WORK REQUIRED
The printed result should hold only the lines from the opening of the data through the line bearing "- [Computer vision](#computer-vision)", exactly as given and without pictures.

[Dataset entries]
━━━━━━━━━━━━━━━━━━━━━━━━━━━━━━

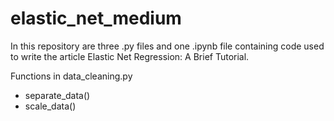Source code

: # elastic_net_medium

In this repository are three .py files and one .ipynb file containing code used to write the article Elastic Net Regression: A Brief Tutorial. 

Functions in data_cleaning.py
- separate_data()
- scale_data()
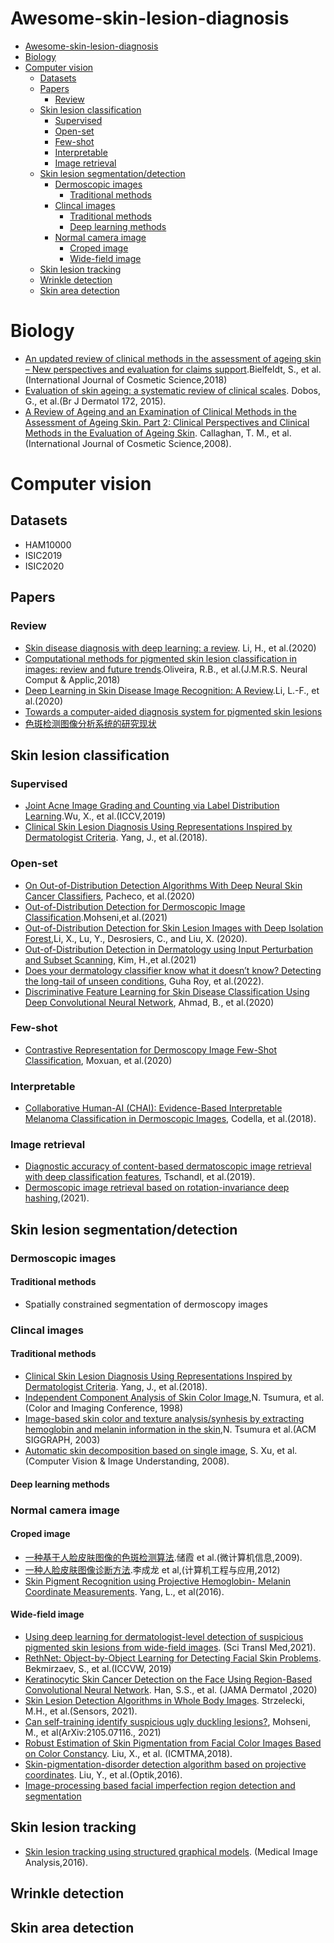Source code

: # Awesome-skin-lesion-diagnosis


- [Awesome-skin-lesion-diagnosis](#awesome-skin-lesion-diagnosis)
- [Biology](#biology)
- [Computer vision](#computer-vision)
  - [Datasets](#datasets)
  - [Papers](#papers)
    - [Review](#review)
  - [Skin lesion classification](#skin-lesion-classification)
    - [Supervised](#supervised)
    - [Open-set](#open-set)
    - [Few-shot](#few-shot)
    - [Interpretable](#interpretable)
    - [Image retrieval](#image-retrieval)
  - [Skin lesion segmentation/detection](#skin-lesion-segmentationdetection)
    - [Dermoscopic images](#dermoscopic-images)
      - [Traditional methods](#traditional-methods)
    - [Clincal images](#clincal-images)
      - [Traditional methods](#traditional-methods-1)
      - [Deep learning methods](#deep-learning-methods)
    - [Normal camera image](#normal-camera-image)
      - [Croped image](#croped-image)
      - [Wide-field image](#wide-field-image)
  - [Skin lesion tracking](#skin-lesion-tracking)
  - [Wrinkle detection](#wrinkle-detection)
  - [Skin area detection](#skin-area-detection)


# Biology

- [An updated review of clinical methods in the assessment of ageing skin – New perspectives and evaluation for claims support]().Bielfeldt, S., et al.(International Journal of Cosmetic Science,2018)
-  [Evaluation of skin ageing: a systematic review of clinical scales](). Dobos, G., et al.(Br J Dermatol 172, 2015).
- [A Review of Ageing and an Examination of Clinical Methods in the Assessment of Ageing Skin. Part 2: Clinical Perspectives and Clinical Methods in the Evaluation of Ageing Skin](). Callaghan, T. M., et al.(International Journal of Cosmetic Science,2008).

# Computer vision

## Datasets
- HAM10000
- ISIC2019
- ISIC2020

## Papers

### Review

- [Skin disease diagnosis with deep learning: a review](https://arxiv.org/abs/2011.05627). Li, H., et al.(2020)
- [Computational methods for pigmented skin lesion classification in images: review and future trends]().Oliveira, R.B., et al.(J.M.R.S. Neural Comput & Applic,2018)
- [Deep Learning in Skin Disease Image Recognition: A Review]().Li, L.-F., et al.(2020)
- [Towards a computer-aided diagnosis system for pigmented skin lesions]()
- [色斑检测图像分析系统的研究现状]()


## Skin lesion classification

### Supervised

- [Joint Acne Image Grading and Counting via Label Distribution Learning]().Wu, X., et al.(ICCV,2019)
- [Clinical Skin Lesion Diagnosis Using Representations Inspired by Dermatologist Criteria](). Yang, J., et al.(2018). 


### Open-set
- [On Out-of-Distribution Detection Algorithms With Deep Neural Skin Cancer Classifiers](), Pacheco, et al.(2020)
- [Out-of-Distribution Detection for Dermoscopic Image Classification]().Mohseni,et al.(2021)
- [Out-of-Distribution Detection for Skin Lesion Images with Deep Isolation Forest](),Li, X., Lu, Y., Desrosiers, C., and Liu, X. (2020).
- [Out-of-Distribution Detection in Dermatology using Input Perturbation and Subset Scanning](), Kim, H.,et al.(2021)
- [Does your dermatology classifier know what it doesn’t know? Detecting the long-tail of unseen conditions](), Guha Roy, et al.(2022).
- [Discriminative Feature Learning for Skin Disease Classification Using Deep Convolutional Neural Network](), Ahmad, B., et al.(2020)

### Few-shot
- [Contrastive Representation for Dermoscopy Image Few-Shot Classification](), Moxuan, et al.(2020)
  
### Interpretable
- [Collaborative Human-AI (CHAI): Evidence-Based Interpretable Melanoma Classification in Dermoscopic Images](), Codella, et al.(2018).

### Image retrieval
- [Diagnostic accuracy of content-based dermatoscopic image retrieval with deep classification features](), Tschandl, et al.(2019).
- [Dermoscopic image retrieval based on rotation-invariance deep hashing](),(2021).


## Skin lesion segmentation/detection

### Dermoscopic images
#### Traditional methods
- Spatially constrained segmentation of dermoscopy images


### Clincal images
#### Traditional methods

- [Clinical Skin Lesion Diagnosis Using Representations Inspired by Dermatologist Criteria](). Yang, J., et al.(2018). 
- [Independent Component Analysis of Skin Color Image](),N. Tsumura, et al.(Color and Imaging Conference, 1998)
- [Image-based skin color and texture analysis/synhesis by extracting hemoglobin and melanin information in the skin](),N. Tsumura et al.(ACM SIGGRAPH, 2003)
- [Automatic skin decomposition based on single image](), S. Xu, et al.(Computer Vision & Image Understanding, 2008).

#### Deep learning methods


### Normal camera image

#### Croped image
- [一种基于人脸皮肤图像的色斑检测算法]().储霞 et al.(微计算机信息,2009).
- [一种人脸皮肤图像诊断方法]().李成龙 et al,(计算机工程与应用,2012)
- [Skin Pigment Recognition using Projective Hemoglobin- Melanin Coordinate Measurements](). Yang, L., et al(2016).

#### Wide-field image
- [Using deep learning for dermatologist-level detection of suspicious pigmented skin lesions from wide-field images](). (Sci Transl Med,2021).
- [RethNet: Object-by-Object Learning for Detecting Facial Skin Problems](). Bekmirzaev, S., et al.(ICCVW, 2019)
- [Keratinocytic Skin Cancer Detection on the Face Using Region-Based Convolutional Neural Network](). Han, S.S., et al. (JAMA Dermatol ,2020)
- [Skin Lesion Detection Algorithms in Whole Body Images](). Strzelecki, M.H., et al.(Sensors, 2021).
- [Can self-training identify suspicious ugly duckling lesions?](), Mohseni, M., et al(ArXiv:2105.07116., 2021)
- [Robust Estimation of Skin Pigmentation from Facial Color Images Based on Color Constancy](). Liu, X., et al. (ICMTMA,2018).
- [Skin-pigmentation-disorder detection algorithm based on projective coordinates](). Liu, Y., et al.(Optik,2016).
- [Image-processing based facial imperfection region detection and segmentation]()

## Skin lesion tracking
- [Skin lesion tracking using structured graphical models](). (Medical Image Analysis,2016).


## Wrinkle detection

## Skin area detection
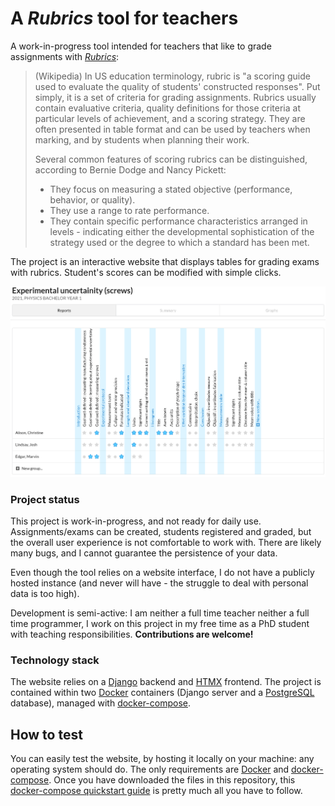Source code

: # A *Rubrics* tool for teachers

A work-in-progress tool intended for teachers that like to grade assignments with [*Rubrics*](https://en.wikipedia.org/wiki/Rubric_(academic)):

> (Wikipedia) In US education terminology, rubric is "a scoring guide used to evaluate the quality of students' constructed responses". Put simply, it is a set of criteria for grading assignments. Rubrics usually contain evaluative criteria, quality definitions for those criteria at particular levels of achievement, and a scoring strategy. They are often presented in table format and can be used by teachers when marking, and by students when planning their work.
>
> Several common features of scoring rubrics can be distinguished, according to Bernie Dodge and Nancy Pickett:
> - They focus on measuring a stated objective (performance, behavior, or quality).
> - They use a range to rate performance.
> - They contain specific performance characteristics arranged in levels - indicating either the developmental sophistication of the strategy used or the degree to which a standard has been met.

The project is an interactive website that displays tables for grading exams with rubrics. Student's scores can be modified with simple clicks.

![Figure: Example exam UI](screenshots/example-exam.png)

### Project status

This project is work-in-progress, and not ready for daily use. Assignments/exams can be created, students registered and graded, but the overall user experience is not comfortable to work with. There are likely many bugs, and I cannot guarantee the persistence of your data.

Even though the tool relies on a website interface, I do not have a publicly hosted instance (and never will have - the struggle to deal with personal data is too high).

Development is semi-active: I am neither a full time teacher neither a full time programmer, I work on this project in my free time as a PhD student with teaching responsibilities. **Contributions are welcome!**


### Technology stack

The website relies on a [Django](https://www.djangoproject.com/) backend and [HTMX](https://htmx.org/) frontend. The project is contained within two [Docker](https://www.docker.com/) containers (Django server and a [PostgreSQL](https://www.postgresql.org/)  database), managed with [docker-compose](https://docs.docker.com/compose/).

## How to test

You can easily test the website, by hosting it locally on your machine: any operating system should do. The only requirements are [Docker](https://www.docker.com/) and [docker-compose](https://docs.docker.com/compose/). Once you have downloaded the files in this repository, this [docker-compose quickstart guide](https://docs.docker.com/samples/django/) is pretty much all you have to follow.
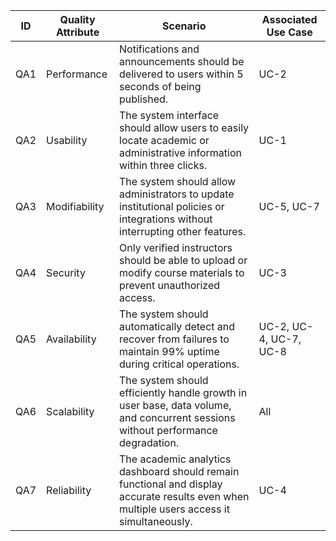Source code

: | ID | Quality Attribute | Scenario | Associated Use Case |
|----|-------------------|-----------|---------------------|
|  QA1  |        Performance           |   Notifications and announcements should be delivered to users within 5 seconds of being published.        |        UC-2             |
|  QA2  |        Usability           |     The system interface should allow users to easily locate academic or administrative information within three clicks.      |       UC-1              |
|  QA3  |      Modifiability              |   The system should allow administrators to update institutional policies or integrations without interrupting other features.        |     UC-5, UC-7                |
|  QA4  |     Security              |     Only verified instructors should be able to upload or modify course materials to prevent unauthorized access.      |       UC-3              |
|  QA5  |      Availability             |    The system should automatically detect and recover from failures to maintain 99% uptime during critical operations.       |      UC-2, UC-4, UC-7, UC-8               |
|  QA6  |        Scalability           |     The system should efficiently handle growth in user base, data volume, and concurrent sessions without performance degradation.      |        All             |
|  QA7  |      Reliability             |     The academic analytics dashboard should remain functional and display accurate results even when multiple users access it simultaneously.      |      UC-4               |
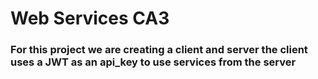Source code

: # Web Services CA3
### For this project we are creating a client and server the client uses a JWT as an api_key to use services from the server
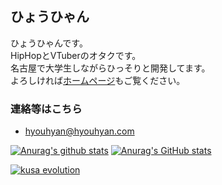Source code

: ## ひょうひゃん

ひょうひゃんです。  
HipHopとVTuberのオタクです。  
名古屋で大学生しながらひっそりと開発してます。  
よろしければ[ホームページ](https://hyouhyan.com)もご覧ください。  

### 連絡等はこちら
- [hyouhyan@hyouhyan.com](mailto:hyouhyan@hyouhyan.com)

[![Anurag's github stats](https://github-readme-stats.vercel.app/api?username=hyouhyan&show_icons=true)](https://github.com/anuraghazra/github-readme-stats)
[![Anurag's GitHub stats](https://github-readme-stats.vercel.app/api/top-langs/?username=hyouhyan)](https://github.com/anuraghazra/github-readme-stats)

[![kusa evolution](https://kusa-evolution.onrender.com/evolution?username=hyouhyan&length=14)](https://github.com/SatooRu65536/kusa-evolution)
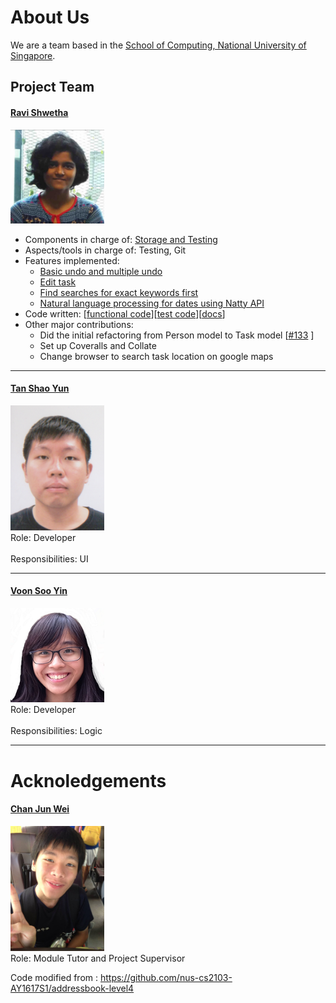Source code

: # About Us

We are a team based in the [School of Computing, National University of Singapore](http://www.comp.nus.edu.sg).

## Project Team

#### [Ravi Shwetha](http://github.com/ravishwetha) 
<img src="images/RaviShwetha.jpg" width="150"><br>

* Components in charge of: [Storage and Testing](https://github.com/se-edu/addressbook-level4/blob/master/docs/DeveloperGuide.md#storage-component)
* Aspects/tools in charge of: Testing, Git
* Features implemented:
   * [Basic undo and multiple undo](https://github.com/se-edu/addressbook-level4/blob/master/docs/UserGuide.md#listing-all-persons--list)
   * [Edit task](https://github.com/se-edu/addressbook-level4/blob/master/docs/UserGuide.md#deleting-a-person--delete)
   * [Find searches for exact keywords first](https://github.com/se-edu/addressbook-level4/blob/master/docs/UserGuide.md#deleting-a-person--delete)
   * [Natural language processing for dates using Natty API](https://github.com/se-edu/addressbook-level4/blob/master/docs/UserGuide.md#deleting-a-person--delete)
* Code written: [[functional code](A0146130W.md)][[test code](A0146130W.md)][[docs](A0146130W.md)]
* Other major contributions:
  * Did the initial refactoring from Person model to Task model [[#133](https://github.com/se-edu/addressbook-level4/pull/152) ]
  * Set up Coveralls and Collate
  * Change browser to search task location on google maps
  
-----

#### [Tan Shao Yun](http://github.com/shaocloud)
<img src="images/ShaoYun.jpg" width="150"><br>
Role: Developer <br>  
Responsibilities: UI

-----

#### [Voon Soo Yin](http://github.com/tessav) 
<img src="images/SooYin.jpg" width="150"><br>
 Role: Developer <br>  
 Responsibilities: Logic
 
 -----

# Acknoledgements

#### [Chan Jun Wei](http://github.com/chanjunweimy) 
<img src="images/ChanJunWei.jpg" width="150"><br>
 Role: Module Tutor and Project Supervisor <br>  

Code modified from : https://github.com/nus-cs2103-AY1617S1/addressbook-level4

━━━━━━━━━━━━━━━━━━━━━━━━━━━━━━

SOLUTION FOR THIS TASK
Source code

: # elastic_net_medium

In this repository are three .py files and one .ipynb file containing code used to write the article Elastic Net Regression: A Brief Tutorial. 

Functions in data_cleaning.py
- separate_data()
- scale_data()
Source code

: # Awesome-skin-lesion-diagnosis


- [Awesome-skin-lesion-diagnosis](#awesome-skin-lesion-diagnosis)
- [Biology](#biology)
- [Computer vision](#computer-vision)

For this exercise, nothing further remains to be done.